### Your task
Check every line of the entries for "Scikit", and copy the lines that hold it.

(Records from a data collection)

──────

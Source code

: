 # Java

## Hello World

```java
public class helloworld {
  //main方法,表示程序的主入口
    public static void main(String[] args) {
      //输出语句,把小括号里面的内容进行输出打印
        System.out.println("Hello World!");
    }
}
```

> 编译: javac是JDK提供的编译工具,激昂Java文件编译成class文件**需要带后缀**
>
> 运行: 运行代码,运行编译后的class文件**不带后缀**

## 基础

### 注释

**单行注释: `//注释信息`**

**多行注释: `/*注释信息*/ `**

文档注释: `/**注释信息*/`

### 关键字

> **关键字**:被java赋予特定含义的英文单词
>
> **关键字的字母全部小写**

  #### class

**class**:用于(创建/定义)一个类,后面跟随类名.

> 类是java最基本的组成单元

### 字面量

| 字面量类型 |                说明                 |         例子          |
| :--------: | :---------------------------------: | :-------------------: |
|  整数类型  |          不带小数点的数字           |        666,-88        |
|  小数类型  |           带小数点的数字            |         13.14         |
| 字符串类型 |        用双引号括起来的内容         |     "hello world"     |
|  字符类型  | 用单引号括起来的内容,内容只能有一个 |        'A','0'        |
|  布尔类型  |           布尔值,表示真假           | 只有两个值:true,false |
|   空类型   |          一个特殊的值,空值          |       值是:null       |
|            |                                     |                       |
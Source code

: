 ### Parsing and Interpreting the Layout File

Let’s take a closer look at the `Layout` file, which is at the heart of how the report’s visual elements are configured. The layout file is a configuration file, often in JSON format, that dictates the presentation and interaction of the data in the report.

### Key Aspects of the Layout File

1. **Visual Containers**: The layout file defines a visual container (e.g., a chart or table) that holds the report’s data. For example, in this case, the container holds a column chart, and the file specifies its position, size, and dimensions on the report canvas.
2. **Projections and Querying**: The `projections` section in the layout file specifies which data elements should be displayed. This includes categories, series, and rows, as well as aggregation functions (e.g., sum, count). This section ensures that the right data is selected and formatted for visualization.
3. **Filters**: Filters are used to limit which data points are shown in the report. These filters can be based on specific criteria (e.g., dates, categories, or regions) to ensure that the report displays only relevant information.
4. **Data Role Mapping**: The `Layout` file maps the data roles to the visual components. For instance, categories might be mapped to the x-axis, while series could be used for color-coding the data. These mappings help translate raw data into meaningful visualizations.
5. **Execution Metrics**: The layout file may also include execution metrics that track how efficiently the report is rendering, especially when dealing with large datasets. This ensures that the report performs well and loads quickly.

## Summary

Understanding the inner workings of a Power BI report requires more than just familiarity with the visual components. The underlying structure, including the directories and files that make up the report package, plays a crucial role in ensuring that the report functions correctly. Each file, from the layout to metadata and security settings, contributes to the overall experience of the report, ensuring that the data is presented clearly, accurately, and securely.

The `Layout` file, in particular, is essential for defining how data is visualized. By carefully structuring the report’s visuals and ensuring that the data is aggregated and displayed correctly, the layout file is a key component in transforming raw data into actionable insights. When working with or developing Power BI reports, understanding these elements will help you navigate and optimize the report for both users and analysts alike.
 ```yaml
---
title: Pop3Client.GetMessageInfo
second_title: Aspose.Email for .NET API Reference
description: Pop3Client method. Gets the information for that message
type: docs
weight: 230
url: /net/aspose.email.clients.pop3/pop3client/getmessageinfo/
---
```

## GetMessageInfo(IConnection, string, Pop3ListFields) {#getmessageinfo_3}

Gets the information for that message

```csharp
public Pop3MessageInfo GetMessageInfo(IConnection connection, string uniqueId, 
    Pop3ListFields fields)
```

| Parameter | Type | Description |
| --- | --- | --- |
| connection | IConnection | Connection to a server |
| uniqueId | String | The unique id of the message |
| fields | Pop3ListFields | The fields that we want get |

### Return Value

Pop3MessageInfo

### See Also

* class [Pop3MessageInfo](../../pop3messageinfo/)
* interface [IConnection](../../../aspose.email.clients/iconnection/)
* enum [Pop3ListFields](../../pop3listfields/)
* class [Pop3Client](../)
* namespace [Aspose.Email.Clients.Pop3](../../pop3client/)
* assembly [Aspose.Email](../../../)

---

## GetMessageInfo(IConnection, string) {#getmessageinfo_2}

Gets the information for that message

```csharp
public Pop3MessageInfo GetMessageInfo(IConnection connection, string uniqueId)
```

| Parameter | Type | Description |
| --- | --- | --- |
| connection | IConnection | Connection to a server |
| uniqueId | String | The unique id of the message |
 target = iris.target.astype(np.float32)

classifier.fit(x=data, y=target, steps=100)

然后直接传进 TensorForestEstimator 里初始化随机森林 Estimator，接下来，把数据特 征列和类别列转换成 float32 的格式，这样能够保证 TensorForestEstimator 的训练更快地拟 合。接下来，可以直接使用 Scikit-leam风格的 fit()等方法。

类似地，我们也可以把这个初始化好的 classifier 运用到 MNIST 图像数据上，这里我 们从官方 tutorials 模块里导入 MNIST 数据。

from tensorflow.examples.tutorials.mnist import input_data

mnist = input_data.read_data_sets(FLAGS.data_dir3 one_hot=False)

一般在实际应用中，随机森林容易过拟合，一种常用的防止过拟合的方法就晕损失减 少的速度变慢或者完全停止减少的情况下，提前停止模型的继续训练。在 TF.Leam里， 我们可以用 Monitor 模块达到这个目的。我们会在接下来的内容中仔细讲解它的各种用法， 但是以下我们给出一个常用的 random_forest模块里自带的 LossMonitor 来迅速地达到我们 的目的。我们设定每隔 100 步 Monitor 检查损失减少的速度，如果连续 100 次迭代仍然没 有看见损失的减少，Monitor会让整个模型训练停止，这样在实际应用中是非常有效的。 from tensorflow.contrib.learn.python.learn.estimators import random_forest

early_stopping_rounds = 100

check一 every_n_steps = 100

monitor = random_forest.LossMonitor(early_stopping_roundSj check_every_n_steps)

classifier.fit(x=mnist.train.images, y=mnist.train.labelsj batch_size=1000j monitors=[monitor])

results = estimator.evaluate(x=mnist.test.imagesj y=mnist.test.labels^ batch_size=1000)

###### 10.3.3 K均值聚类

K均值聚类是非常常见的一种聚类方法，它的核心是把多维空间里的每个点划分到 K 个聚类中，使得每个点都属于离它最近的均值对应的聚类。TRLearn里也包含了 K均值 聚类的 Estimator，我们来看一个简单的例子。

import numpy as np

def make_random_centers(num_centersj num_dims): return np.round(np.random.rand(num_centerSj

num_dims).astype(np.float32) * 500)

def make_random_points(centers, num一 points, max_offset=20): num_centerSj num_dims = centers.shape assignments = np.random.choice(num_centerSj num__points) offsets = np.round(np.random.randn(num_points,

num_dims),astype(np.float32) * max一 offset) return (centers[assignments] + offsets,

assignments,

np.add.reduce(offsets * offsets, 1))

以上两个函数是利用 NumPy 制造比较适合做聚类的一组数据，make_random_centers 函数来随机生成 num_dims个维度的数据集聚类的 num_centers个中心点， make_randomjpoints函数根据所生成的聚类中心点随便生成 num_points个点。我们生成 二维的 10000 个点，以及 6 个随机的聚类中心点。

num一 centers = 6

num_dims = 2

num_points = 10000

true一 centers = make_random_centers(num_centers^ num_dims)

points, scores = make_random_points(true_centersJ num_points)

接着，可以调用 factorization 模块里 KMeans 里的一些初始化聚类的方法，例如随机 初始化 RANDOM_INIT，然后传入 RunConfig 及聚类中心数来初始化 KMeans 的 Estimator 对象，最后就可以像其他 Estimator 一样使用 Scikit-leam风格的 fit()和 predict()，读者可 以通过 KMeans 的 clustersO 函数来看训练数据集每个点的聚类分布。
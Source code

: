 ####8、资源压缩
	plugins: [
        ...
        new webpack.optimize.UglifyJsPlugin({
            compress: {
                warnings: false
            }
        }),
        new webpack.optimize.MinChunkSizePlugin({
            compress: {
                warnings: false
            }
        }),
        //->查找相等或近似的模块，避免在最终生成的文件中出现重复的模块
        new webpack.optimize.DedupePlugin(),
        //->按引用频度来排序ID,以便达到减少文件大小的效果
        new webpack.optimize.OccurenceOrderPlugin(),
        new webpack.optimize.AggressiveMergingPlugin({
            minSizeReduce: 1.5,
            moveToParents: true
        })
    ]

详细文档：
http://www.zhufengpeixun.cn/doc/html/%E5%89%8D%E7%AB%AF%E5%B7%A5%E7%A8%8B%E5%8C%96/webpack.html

──────

### Answer space
然后直接传进 TensorForestEstimator 里初始化随机森林 Estimator，接下来，把数据特 征列和类别列转换成 float32 的格式，这样能够保证 TensorForestEstimator 的训练更快地拟 合。接下来，可以直接使用 Scikit-leam风格的 fit()等方法。
接着，可以调用 factorization 模块里 KMeans 里的一些初始化聚类的方法，例如随机 初始化 RANDOM_INIT，然后传入 RunConfig 及聚类中心数来初始化 KMeans 的 Estimator 对象，最后就可以像其他 Estimator 一样使用 Scikit-leam风格的 fit()和 predict()，读者可 以通过 KMeans 的 clustersO 函数来看训练数据集每个点的聚类分布。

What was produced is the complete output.